Figure 1: Observed % soil moisture values (black circles) with 3% error bars (grey line) and predicted % soil moisture from the gradient boosted decision tree (red line)
Figure 2 depicts the comparison of predicted values and measured values (blue circles). A linear regression curve was fit to the points in the least squares sense with a R2 value of 0.86 which far exceeds what is seen in the literature with typical R2 values around 0.7.
IDM Solutions further provided information to the client by extracting the relative feature importance for each feature. Figure 3 depicts the relative feature importance where the month is the most informative feature and the maximum wind speed is the least informative.

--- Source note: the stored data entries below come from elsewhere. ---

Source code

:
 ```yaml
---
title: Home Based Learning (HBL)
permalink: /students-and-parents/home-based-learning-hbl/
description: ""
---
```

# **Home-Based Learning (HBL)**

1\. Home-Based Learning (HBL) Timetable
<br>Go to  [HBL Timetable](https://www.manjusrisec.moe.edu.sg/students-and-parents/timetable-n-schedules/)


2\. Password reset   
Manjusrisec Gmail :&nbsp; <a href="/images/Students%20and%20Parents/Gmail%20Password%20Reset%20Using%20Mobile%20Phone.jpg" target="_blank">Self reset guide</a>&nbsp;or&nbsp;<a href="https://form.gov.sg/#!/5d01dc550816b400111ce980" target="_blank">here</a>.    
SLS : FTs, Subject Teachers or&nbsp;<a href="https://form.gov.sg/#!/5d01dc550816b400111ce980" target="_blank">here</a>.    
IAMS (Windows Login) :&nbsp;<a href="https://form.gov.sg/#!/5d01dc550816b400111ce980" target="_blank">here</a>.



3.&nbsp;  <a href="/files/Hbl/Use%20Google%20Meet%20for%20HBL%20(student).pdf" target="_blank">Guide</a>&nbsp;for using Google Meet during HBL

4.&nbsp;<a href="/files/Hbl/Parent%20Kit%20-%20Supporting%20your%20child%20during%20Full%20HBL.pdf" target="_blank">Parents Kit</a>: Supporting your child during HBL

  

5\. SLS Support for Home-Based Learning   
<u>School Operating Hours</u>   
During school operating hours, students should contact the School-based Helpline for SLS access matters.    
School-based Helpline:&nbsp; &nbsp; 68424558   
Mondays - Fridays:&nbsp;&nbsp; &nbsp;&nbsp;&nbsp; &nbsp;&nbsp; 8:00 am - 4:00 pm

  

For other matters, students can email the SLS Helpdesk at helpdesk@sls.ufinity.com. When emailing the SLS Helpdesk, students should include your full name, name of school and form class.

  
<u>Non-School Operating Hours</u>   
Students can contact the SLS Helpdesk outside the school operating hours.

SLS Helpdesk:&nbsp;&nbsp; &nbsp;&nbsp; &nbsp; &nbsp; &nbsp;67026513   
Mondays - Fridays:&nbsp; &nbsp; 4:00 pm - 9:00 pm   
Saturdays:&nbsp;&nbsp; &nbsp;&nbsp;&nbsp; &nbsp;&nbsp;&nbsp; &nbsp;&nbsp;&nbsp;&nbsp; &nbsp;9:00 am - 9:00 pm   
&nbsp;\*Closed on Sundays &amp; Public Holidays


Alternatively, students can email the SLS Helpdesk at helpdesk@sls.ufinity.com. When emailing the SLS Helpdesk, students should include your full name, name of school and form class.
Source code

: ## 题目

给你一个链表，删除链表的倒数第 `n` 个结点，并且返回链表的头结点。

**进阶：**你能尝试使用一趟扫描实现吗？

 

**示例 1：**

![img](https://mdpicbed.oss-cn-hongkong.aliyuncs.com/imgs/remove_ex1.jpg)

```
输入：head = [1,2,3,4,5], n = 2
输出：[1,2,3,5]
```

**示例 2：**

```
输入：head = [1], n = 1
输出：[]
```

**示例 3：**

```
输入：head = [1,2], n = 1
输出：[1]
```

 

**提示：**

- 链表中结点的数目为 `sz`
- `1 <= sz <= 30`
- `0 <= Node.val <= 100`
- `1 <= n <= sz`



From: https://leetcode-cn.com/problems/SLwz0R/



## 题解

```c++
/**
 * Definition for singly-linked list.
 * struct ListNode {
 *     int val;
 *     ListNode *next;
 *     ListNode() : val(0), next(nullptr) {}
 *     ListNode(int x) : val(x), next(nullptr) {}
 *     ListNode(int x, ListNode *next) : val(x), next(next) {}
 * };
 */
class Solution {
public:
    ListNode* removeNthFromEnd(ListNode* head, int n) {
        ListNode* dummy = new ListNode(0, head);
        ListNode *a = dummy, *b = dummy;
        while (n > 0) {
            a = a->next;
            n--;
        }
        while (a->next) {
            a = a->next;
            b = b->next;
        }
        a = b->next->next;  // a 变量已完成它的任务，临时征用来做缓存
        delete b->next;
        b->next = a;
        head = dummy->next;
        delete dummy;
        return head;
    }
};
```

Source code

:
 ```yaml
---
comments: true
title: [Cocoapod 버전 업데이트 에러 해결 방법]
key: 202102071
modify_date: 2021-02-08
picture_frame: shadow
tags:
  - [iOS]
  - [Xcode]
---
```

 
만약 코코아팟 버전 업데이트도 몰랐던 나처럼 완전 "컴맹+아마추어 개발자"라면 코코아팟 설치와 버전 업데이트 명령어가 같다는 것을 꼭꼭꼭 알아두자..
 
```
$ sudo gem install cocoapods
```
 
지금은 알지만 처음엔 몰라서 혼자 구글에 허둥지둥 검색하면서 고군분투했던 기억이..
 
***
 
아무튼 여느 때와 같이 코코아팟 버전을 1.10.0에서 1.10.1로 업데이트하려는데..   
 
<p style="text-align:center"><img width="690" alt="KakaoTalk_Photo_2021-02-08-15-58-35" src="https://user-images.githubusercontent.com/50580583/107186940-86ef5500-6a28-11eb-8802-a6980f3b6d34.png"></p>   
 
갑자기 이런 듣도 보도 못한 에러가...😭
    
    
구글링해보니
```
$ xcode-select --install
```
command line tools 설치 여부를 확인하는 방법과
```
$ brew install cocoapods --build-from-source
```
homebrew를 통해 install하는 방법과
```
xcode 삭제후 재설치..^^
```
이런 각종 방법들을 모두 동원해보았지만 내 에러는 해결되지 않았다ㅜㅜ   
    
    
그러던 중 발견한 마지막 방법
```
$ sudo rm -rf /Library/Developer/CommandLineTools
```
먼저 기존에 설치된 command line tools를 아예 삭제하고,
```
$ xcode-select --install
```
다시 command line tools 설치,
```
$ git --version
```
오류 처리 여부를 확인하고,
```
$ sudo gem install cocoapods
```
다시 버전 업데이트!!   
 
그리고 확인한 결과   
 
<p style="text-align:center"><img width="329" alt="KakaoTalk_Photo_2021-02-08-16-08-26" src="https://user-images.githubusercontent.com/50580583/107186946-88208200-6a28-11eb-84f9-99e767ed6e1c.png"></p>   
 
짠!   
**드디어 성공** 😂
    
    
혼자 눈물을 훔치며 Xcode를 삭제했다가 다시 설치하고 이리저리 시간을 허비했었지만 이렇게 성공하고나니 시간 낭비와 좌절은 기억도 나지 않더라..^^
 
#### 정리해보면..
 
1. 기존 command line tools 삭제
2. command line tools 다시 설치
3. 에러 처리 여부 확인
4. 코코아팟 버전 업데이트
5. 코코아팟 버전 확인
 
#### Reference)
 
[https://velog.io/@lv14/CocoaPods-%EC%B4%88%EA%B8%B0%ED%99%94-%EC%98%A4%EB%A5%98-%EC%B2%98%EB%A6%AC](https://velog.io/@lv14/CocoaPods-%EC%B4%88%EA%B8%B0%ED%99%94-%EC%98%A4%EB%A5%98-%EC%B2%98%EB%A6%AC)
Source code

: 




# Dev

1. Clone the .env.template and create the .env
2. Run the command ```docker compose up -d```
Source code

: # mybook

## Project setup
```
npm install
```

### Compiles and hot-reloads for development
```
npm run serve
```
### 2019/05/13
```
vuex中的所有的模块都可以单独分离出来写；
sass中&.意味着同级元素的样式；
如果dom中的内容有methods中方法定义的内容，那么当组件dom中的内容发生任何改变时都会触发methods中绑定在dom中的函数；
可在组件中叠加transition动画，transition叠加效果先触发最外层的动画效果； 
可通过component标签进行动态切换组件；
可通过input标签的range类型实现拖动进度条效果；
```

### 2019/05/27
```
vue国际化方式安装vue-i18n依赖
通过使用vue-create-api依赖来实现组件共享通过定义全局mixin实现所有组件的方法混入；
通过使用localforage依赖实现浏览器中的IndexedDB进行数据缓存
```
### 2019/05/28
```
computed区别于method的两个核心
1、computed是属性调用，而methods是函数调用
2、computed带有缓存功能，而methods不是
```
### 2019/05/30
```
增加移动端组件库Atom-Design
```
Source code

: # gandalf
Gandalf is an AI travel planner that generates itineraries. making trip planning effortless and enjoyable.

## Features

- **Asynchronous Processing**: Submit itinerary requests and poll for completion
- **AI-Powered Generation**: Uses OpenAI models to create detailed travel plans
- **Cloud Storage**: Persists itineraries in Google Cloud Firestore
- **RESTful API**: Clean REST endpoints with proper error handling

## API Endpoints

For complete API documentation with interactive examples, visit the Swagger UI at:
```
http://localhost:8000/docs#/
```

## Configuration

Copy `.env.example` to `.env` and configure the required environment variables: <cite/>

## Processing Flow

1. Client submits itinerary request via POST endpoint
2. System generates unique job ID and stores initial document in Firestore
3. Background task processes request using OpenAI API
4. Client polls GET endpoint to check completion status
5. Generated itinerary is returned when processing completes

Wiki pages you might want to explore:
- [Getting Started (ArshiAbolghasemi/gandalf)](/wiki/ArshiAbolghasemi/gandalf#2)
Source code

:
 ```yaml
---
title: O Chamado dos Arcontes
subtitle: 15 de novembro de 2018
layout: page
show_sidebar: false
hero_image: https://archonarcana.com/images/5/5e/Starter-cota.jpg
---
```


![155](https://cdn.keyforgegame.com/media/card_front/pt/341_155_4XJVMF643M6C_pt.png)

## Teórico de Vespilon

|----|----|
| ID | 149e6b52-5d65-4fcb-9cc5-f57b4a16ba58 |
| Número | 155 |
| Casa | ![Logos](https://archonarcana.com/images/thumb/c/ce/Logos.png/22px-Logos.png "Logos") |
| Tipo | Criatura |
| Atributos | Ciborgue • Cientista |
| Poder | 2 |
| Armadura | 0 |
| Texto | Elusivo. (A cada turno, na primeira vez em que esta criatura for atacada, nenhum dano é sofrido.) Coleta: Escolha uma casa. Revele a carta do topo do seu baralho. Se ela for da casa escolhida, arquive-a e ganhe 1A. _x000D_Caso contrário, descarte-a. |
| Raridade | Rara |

Figure 2: Predicted % soil moisture vs measured % soil moisture (blue circles) with a linear regression best fit line with R2 value of 0.86
Figure 3: Relative feature importance for all features in the development of the gradient boosted decision tree
Prediction Capability
Working with a small farm in Iowa, IDM Solutions was able to create a seamless custom ML-based framework for the client to predict percent soil moisture using only easily obtainable readily available weather and satellite data. The client gained the ability to track and monitor regions of their farm for non-optimal soil moisture with limited to no impact to their existing infrastructure and material cost. The client is now able to blend this framework into creating optimal sowing times for crops, identify regions of drought or over irrigated areas, and provide feedback into smart irrigation systems for precision farming such that they maximize their crop yield and profitability.